EXERCISE DESCRIPTION |
Return each record shown beneath, word for word.

*** DATA ***

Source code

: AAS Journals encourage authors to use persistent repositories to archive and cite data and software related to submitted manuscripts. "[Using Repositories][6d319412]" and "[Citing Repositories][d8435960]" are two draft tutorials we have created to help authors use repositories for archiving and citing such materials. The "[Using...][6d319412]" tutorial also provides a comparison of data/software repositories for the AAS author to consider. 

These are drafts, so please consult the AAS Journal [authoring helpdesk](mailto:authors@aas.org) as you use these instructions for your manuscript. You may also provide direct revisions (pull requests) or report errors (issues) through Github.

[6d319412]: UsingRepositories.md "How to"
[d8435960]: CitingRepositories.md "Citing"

***

EXERCISE SOLUTION |
Source code

: AAS Journals encourage authors to use persistent repositories to archive and cite data and software related to submitted manuscripts. "[Using Repositories][6d319412]" and "[Citing Repositories][d8435960]" are two draft tutorials we have created to help authors use repositories for archiving and citing such materials. The "[Using...][6d319412]" tutorial also provides a comparison of data/software repositories for the AAS author to consider. 

These are drafts, so please consult the AAS Journal [authoring helpdesk](mailto:authors@aas.org) as you use these instructions for your manuscript. You may also provide direct revisions (pull requests) or report errors (issues) through Github.

[6d319412]: UsingRepositories.md "How to"
[d8435960]: CitingRepositories.md "Citing"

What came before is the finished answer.